Give a sculptor a gown or a cape and he can signify nobleness and intellect. Give the stone-carver muscly calves, ideally astride a horse, and he can convey courage and heroism. Dull, motionless trousers must be a nightmare. All statues are by their nature motionless, of course, but expert chiselling can’t do much with a pair of strides and more than once my youngest daughter has gazed up at a statue of recent vintage and remarked: “I’ve got a Playmobil man just like that.”
Is the chiselling still expert? I’m giving its practitioners the benefit of the doubt here because when I look at the bust of the footballer Cristiano Ronaldo I think of a description the world’s most vain sportsman wouldn’t understand although he’d be appalled if he did - glaikit.
Footballers, indeed, have fared particularly badly at the hands of sculptors in the past few years. Denis Law doesn’t much resemble Denis Law and Billy Bremner looks even less like Billy Bremner. Recently I met a contemporary of that pair, the Celtic legend Bobby Lennox, who’s soon to be cast in stone in his home town of Saltcoats. He has mixed feelings about the installation. It’s an honour, of course, but at the same time “awfie embarrassing”. He told me: “This is such a small place and it’ll be very difficult to avoid bumping into myself.”
To be fair to the chisellers we’re a hyper-critical audience, being assailed by images of likely statue subjects daily and in many forms. We all know what Ronaldo looks like - even our unborn children have a pretty good idea - and can make an immediate, informed assessment of any artistic representation of him. But who really knew what, say, the Duke of Wellington looked like when he was in his Waterloo pomp and, if they were alive today, could swear that his statue at the east end of Edinburgh’s Princes Street captures him perfectly?
In a simpler age and a more reverential one, you imagine that unveilings of statues were greeted with universal awe.

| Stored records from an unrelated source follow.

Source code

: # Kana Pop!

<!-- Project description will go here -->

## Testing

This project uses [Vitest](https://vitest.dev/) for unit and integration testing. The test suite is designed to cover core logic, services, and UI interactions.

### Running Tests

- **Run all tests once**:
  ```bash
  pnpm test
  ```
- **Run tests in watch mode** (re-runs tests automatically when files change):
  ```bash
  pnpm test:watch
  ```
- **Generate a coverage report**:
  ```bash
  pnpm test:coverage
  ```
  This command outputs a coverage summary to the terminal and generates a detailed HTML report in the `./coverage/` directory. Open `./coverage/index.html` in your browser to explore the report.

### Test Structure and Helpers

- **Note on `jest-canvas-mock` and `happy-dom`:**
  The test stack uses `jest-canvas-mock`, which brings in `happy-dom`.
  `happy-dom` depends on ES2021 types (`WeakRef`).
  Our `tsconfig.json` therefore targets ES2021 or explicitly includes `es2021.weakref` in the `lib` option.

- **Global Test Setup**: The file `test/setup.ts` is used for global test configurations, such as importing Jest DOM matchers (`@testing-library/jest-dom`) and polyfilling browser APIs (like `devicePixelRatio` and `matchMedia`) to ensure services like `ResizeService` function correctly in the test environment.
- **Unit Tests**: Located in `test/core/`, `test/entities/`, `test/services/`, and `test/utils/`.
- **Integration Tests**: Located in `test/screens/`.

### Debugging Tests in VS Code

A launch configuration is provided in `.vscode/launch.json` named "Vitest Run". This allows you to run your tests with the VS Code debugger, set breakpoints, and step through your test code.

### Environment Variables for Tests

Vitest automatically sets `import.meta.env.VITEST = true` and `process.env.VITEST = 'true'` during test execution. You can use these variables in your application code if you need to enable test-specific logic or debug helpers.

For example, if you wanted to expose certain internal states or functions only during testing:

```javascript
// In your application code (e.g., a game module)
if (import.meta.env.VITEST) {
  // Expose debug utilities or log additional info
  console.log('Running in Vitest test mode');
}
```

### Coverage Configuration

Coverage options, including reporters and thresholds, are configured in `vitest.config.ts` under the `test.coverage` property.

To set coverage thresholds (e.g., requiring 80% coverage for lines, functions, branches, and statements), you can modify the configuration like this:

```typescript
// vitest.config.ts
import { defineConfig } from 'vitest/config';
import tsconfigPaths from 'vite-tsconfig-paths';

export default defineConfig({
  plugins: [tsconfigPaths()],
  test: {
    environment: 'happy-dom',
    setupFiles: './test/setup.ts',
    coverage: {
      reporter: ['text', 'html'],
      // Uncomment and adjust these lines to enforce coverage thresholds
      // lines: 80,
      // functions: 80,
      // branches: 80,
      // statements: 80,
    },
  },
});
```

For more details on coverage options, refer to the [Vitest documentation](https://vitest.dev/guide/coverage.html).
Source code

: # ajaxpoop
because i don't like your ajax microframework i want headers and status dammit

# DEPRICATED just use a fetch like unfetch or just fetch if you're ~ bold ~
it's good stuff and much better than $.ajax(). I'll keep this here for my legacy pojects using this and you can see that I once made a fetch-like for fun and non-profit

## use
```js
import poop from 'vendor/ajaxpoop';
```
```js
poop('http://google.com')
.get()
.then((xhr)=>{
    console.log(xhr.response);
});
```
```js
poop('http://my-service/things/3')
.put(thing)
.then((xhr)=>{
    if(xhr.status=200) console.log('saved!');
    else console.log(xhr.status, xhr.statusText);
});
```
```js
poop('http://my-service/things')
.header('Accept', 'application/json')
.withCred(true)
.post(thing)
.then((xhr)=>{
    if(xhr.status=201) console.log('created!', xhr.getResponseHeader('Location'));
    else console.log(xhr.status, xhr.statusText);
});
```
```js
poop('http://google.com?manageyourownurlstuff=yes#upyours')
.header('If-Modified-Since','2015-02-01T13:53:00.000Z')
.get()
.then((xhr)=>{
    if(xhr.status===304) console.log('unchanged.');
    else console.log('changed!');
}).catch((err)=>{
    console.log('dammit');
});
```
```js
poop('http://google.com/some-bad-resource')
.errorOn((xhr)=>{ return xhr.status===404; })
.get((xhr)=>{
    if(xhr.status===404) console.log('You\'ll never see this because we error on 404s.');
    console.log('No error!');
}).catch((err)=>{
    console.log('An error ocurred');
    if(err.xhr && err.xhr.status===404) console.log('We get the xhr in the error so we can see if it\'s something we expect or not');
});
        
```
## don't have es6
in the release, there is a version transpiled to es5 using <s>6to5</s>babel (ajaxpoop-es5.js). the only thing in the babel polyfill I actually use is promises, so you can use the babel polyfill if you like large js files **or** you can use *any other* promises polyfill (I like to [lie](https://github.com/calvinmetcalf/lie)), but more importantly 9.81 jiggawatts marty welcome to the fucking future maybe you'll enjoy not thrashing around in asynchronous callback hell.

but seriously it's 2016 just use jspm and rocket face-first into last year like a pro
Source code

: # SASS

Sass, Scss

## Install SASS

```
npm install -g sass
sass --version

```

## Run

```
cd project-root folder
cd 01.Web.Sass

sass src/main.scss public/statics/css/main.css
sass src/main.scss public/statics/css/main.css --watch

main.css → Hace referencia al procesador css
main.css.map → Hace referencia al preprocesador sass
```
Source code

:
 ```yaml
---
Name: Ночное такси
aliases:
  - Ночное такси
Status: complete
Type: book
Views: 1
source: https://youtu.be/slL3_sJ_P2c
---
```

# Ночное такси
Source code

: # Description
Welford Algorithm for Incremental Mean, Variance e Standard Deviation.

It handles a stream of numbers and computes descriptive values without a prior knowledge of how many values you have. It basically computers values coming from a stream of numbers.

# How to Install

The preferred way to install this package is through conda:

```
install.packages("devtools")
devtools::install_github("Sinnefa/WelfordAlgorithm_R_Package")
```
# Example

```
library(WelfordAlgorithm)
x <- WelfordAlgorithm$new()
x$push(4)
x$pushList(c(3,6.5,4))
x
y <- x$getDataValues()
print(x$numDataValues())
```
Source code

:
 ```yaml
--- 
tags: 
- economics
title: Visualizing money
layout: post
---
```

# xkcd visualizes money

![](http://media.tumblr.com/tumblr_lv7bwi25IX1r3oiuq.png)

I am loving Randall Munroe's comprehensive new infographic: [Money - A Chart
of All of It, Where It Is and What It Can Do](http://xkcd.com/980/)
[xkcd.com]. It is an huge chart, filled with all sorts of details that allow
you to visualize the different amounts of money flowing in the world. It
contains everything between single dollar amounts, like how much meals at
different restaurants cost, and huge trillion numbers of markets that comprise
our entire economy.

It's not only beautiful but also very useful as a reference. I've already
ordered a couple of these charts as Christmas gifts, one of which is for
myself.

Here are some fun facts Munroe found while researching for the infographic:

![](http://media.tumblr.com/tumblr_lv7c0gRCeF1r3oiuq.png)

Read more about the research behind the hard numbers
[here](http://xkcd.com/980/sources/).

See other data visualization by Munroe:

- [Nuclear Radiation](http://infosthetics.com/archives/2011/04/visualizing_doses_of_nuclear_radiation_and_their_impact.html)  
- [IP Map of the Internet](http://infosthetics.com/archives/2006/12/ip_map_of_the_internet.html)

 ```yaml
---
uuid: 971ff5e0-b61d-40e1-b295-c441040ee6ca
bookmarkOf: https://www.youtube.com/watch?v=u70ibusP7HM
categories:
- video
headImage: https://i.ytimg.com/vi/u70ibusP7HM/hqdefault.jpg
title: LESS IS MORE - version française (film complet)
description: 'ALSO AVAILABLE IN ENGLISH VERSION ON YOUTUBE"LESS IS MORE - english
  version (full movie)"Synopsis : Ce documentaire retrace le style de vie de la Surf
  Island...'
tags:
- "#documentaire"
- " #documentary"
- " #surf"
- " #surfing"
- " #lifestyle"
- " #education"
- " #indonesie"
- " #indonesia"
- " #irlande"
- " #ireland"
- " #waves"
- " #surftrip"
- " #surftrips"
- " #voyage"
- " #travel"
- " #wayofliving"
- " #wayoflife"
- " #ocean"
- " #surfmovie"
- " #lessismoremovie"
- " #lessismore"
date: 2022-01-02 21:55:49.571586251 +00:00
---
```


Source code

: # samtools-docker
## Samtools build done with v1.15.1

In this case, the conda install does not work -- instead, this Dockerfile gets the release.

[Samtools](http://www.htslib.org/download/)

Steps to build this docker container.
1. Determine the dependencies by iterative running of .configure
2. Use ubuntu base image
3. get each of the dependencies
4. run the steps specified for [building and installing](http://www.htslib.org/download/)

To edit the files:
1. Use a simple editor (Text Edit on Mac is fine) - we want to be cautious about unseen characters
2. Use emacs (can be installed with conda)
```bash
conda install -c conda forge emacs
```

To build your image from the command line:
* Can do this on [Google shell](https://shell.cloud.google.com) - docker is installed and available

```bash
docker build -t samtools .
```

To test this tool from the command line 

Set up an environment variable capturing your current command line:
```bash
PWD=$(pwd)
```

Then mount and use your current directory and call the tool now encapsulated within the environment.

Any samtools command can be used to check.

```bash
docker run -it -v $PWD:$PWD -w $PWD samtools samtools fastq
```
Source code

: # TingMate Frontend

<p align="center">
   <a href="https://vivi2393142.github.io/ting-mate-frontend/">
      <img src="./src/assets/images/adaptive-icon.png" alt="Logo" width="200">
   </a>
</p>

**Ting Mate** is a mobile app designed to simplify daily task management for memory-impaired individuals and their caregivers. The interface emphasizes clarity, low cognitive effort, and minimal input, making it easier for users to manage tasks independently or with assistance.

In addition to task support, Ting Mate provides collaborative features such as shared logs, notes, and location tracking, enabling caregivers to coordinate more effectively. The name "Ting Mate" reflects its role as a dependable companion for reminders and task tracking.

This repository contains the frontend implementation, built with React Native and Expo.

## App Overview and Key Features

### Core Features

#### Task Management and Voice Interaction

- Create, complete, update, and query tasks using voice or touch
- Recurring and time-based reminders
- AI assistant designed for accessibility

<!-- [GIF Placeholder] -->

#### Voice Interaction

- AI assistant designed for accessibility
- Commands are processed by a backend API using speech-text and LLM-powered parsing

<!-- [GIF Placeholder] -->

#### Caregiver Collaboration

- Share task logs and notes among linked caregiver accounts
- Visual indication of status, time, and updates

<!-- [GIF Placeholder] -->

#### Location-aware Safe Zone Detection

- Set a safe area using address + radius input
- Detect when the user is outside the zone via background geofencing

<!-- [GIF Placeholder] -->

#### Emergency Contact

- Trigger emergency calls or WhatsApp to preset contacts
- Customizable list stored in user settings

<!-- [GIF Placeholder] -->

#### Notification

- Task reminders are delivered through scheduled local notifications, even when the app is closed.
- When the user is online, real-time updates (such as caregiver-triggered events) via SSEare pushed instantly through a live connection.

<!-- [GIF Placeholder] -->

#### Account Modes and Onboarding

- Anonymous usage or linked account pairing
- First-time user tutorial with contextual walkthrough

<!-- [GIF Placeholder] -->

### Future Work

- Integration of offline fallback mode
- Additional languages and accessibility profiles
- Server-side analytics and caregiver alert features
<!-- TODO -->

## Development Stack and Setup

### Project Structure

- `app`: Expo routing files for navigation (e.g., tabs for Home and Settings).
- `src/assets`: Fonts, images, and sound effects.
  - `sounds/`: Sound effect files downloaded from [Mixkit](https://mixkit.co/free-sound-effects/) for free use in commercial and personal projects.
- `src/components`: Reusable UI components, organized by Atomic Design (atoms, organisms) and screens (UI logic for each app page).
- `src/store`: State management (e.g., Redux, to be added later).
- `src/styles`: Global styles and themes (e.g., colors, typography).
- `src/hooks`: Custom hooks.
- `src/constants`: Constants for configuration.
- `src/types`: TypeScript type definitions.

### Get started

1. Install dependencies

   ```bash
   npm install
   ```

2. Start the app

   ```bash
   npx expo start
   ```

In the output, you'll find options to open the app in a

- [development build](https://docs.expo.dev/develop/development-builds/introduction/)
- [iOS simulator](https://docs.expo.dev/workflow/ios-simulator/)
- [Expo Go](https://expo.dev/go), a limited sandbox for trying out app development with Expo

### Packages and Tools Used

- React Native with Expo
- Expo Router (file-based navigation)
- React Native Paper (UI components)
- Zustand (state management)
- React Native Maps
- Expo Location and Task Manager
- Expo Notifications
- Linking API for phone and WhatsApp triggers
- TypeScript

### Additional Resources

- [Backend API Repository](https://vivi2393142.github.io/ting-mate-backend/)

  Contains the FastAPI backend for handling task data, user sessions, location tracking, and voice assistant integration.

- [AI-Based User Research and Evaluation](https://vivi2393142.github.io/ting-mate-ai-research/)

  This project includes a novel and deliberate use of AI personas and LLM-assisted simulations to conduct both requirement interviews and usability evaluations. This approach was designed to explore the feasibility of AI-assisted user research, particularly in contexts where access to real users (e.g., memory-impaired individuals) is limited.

The most recent statue erected in my neighbourhood in the capital’s Stockbridge was an Antony Gormley cast-iron figure, buried up to its waist in the Water of Leith. I loved it being there, but have to admit I also loved when it was swept away. I reckon Gormley would have accepted this as a victory for nature over art, with Edinburgh’s puny excuse for a river demonstrating that it can after all do raging torrents.
Billy Connolly would surely see the funny side and the backers of his Glasgow honour already seem to be bracing themselves for a response which is classic Big Yin, calling it as he sees it with a dollop of fierce wit on top. “God only knows what he’ll think of a statue of himself,” says the businessman and philanthropist Sir Tom Hunter, “but I’m willing to support it just for his reaction!”
It’s easier to get yourself a statue than it used to be, or a plaque or some other form of civic commemoration. For a long time, the pop world wanted parity with the literary one - blue plaques above the doors of notable addresses. But, now able to bestow these honours, it has got a bit carried away.
Forty-seven new sites have just been identified, including the former Kent hotel where the young David Bowie performed as a member of the Manish Boys. There’s no bigger Bowie fan than your correspondent but he had lots of incarnations, reinventions, flop bands and silly phases before hitting on the right one. Under the less than rigorous criteria of the awards, would these all be deemed plaque-worthy?
In Scotland there would be no question The Proclaimers should be proclaimed with a plaque but Craig and Charlie Reid are the most shy and retiring of celebs. Next to the strutting peacock Ronaldo they’re rarely seen woodland burrowers, only emerging when their favourite football team, Hibernian, reach the cup final and then to play a far-off gig, often 500 miles away.
In what for them seems like Roman Empire-grade decadence, they’ve consented to a BBC Scotland appreciation, to be screened tomorrow, but I reckon they’d be horrified if they ever had to meet their statues. And the troubadour twins would present the double challenge of not just trousers but spectacles. Glasses are just as tricky to get right and, as poor Donald Dewar’s statue would confirm, it’s almost impossible to stop them being nicked.
Who’d be a statue-maker these days? And we haven’t even mentioned banana boots and big slippers.